In 1936 Breuer immigrated to Jerusalem, where he led Poalei Agudat Yisrael and represented it before the Peel and Anglo American Commissions. He married Jenny Eisenmann, a granddaughter of Eliezer Liepman Philip Prins. His five children were Jacob (Bub), a lawyer who played a role in the Eichmann trial (1915–2008), Mordechai (1918–2007), Ursula (1919–2006, married Hermann Merkin), Tzipora (Tzip) Breuer Schneller Meir (1926–2020) and Simeon Breuer (1922–1943). His son-in-law Hermann Merkin helped to establish the Isaac Breuer College of Hebraic Studies (IBC program) at Yeshiva University in his memory.

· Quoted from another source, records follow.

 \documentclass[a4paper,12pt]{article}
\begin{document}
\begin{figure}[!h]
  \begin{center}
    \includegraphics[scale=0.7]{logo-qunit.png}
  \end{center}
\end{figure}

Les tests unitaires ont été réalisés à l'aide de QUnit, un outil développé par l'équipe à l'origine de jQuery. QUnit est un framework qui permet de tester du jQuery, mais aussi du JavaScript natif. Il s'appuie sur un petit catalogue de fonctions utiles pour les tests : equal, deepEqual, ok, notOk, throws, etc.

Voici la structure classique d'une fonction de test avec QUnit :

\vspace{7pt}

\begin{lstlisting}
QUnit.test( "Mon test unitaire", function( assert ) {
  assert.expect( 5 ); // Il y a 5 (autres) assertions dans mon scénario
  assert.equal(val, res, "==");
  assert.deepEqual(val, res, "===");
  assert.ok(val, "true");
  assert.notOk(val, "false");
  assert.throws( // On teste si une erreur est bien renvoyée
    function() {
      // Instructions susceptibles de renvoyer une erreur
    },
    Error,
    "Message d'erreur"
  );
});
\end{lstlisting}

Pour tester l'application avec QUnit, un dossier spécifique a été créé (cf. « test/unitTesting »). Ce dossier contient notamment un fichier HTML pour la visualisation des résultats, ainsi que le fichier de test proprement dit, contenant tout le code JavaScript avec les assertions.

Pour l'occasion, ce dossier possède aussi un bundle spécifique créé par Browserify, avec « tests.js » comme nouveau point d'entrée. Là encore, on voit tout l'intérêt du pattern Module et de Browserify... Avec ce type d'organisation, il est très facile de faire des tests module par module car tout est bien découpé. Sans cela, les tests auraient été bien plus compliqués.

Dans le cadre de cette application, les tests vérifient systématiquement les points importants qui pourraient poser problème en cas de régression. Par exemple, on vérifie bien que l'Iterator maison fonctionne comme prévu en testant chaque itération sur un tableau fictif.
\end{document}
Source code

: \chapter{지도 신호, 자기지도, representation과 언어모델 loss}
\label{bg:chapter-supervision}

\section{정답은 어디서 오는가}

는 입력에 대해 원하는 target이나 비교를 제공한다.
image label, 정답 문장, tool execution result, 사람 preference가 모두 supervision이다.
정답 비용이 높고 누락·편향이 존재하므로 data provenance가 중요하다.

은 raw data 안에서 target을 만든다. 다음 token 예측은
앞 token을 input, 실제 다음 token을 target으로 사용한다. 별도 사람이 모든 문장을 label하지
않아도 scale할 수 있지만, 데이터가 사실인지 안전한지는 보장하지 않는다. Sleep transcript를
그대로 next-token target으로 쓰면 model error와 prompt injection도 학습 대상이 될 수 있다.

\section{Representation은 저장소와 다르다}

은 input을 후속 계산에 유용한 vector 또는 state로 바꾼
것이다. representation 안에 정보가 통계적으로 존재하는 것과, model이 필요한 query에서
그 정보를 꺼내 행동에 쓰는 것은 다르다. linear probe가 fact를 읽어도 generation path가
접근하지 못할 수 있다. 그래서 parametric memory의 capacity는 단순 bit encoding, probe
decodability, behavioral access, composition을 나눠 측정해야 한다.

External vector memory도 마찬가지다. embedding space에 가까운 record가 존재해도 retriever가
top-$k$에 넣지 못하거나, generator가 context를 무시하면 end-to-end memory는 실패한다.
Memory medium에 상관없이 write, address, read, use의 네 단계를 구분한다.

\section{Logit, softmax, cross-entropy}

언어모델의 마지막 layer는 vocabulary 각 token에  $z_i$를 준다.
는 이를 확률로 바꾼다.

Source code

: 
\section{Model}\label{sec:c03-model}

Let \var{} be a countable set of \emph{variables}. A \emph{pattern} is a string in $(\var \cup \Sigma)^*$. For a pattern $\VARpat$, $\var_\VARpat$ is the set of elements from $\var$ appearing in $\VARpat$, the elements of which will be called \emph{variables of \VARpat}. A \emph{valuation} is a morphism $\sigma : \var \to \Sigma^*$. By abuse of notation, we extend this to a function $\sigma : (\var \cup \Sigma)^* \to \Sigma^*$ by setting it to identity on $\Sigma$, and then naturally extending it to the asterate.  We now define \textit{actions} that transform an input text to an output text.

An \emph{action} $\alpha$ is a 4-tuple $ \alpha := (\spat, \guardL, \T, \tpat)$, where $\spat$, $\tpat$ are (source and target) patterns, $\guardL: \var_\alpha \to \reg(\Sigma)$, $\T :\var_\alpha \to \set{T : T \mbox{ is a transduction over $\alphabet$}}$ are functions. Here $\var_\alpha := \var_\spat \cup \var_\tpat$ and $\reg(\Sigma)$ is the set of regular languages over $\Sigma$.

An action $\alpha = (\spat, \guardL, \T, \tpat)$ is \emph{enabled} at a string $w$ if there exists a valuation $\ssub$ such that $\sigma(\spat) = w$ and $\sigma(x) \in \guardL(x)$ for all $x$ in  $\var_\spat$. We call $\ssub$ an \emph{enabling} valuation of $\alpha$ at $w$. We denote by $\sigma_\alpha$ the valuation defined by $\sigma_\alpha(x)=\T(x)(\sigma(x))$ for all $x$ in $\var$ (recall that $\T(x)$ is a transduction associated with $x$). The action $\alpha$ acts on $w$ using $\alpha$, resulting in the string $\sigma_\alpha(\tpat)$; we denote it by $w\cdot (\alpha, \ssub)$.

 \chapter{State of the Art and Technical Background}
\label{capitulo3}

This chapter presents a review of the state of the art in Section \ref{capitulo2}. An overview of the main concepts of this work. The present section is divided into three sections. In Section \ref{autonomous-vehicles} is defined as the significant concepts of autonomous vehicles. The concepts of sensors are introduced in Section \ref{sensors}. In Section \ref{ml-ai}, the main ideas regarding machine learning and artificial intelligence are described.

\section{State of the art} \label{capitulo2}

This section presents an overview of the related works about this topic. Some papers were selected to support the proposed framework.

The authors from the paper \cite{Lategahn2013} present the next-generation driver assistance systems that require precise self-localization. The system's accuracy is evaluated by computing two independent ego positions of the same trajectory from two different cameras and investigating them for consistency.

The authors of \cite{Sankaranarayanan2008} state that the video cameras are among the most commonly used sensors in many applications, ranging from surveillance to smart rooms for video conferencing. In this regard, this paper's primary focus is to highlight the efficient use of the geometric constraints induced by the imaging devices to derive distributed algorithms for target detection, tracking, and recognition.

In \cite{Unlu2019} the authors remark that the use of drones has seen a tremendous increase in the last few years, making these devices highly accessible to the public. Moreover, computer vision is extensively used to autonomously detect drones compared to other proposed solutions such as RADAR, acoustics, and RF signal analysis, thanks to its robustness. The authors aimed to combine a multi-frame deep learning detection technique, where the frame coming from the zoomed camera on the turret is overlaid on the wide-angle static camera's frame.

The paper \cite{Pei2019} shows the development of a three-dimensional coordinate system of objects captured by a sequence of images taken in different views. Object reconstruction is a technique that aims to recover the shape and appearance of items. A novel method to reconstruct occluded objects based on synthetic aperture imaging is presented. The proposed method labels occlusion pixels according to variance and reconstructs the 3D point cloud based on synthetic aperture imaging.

Breuer died in Jerusalem, Mandatory Palestine in 1946. Michal Lupolianski, the wife of former mayor of Jerusalem Uri Lupolianski, is one of his grandchildren.

== Views on Zionism ==
Although Hirsch's neo-Orthodoxy movement had defined itself from the start largely as an opposition to the German Reform movement, Isaac Breuer already regarded the Reform movement of his day as essentially the impotent and dying remnant of the Haskalah (Biemann 2000). Breuer saw the real enemy of Orthodoxy in both political Zionism and Religious Zionism, which he considered especially dangerous because it possessed an authentic Jewish instinct and impulse. The goals of the Zionists paralleled the goals of his own Agudah organization in many areas ("reunification of land and nation"), but without the stress which Agudah laid on adherence to halachah and tradition (Biemann 2000). Indeed, Breuer envisioned a Messianic Torah state in the land of Israel, and could not abide the idea of "reunification of land and nation" coming to pass through the agency of secular Zionist forces in the form of a secular state.

== Published works ==
- Judenproblem (1918), a polemic against the perceived opponents of Orthodoxy, Zionists and Reform Jews.
- Messiasspuren (1918)
- Concepts of Judaism Levinger, Jacob S. (ed.)
- Der Neue Kusari (Translated into Hebrew by his son Professor Mordechai Breur as Hakuzari Hachadash
- Moriah
- Nachliel
- Das Judische Nationalheim von Isaac Breuer, (1925) Frankfurt AM, Verlag J kauffmann
- Jerusalem: eine historische Erzählung, a metaphor in novella form of what negative consequences might follow from the agenda of Zionists
- Mein Weg (1927)
- Isaac Breuer Werkausgabe, Vol. I, Frühe religionsphilosophische Schriften, Münster-Berlin 2017
- Isaac Breuer Werkausgabe, Vol. II. Schriften zum Zionismus und Agudismus, Münster-Berlin 2018
- Isaac Breuer Werkausgabe, Vol. III. Frühe literarische Texte, Munster-Berlin 2018
- Isaac Breuer Werkausgabe Vol. IV. Der Neue Kusari. Ein Weg zum Judentum, LIT, Münster 2020, 486 S.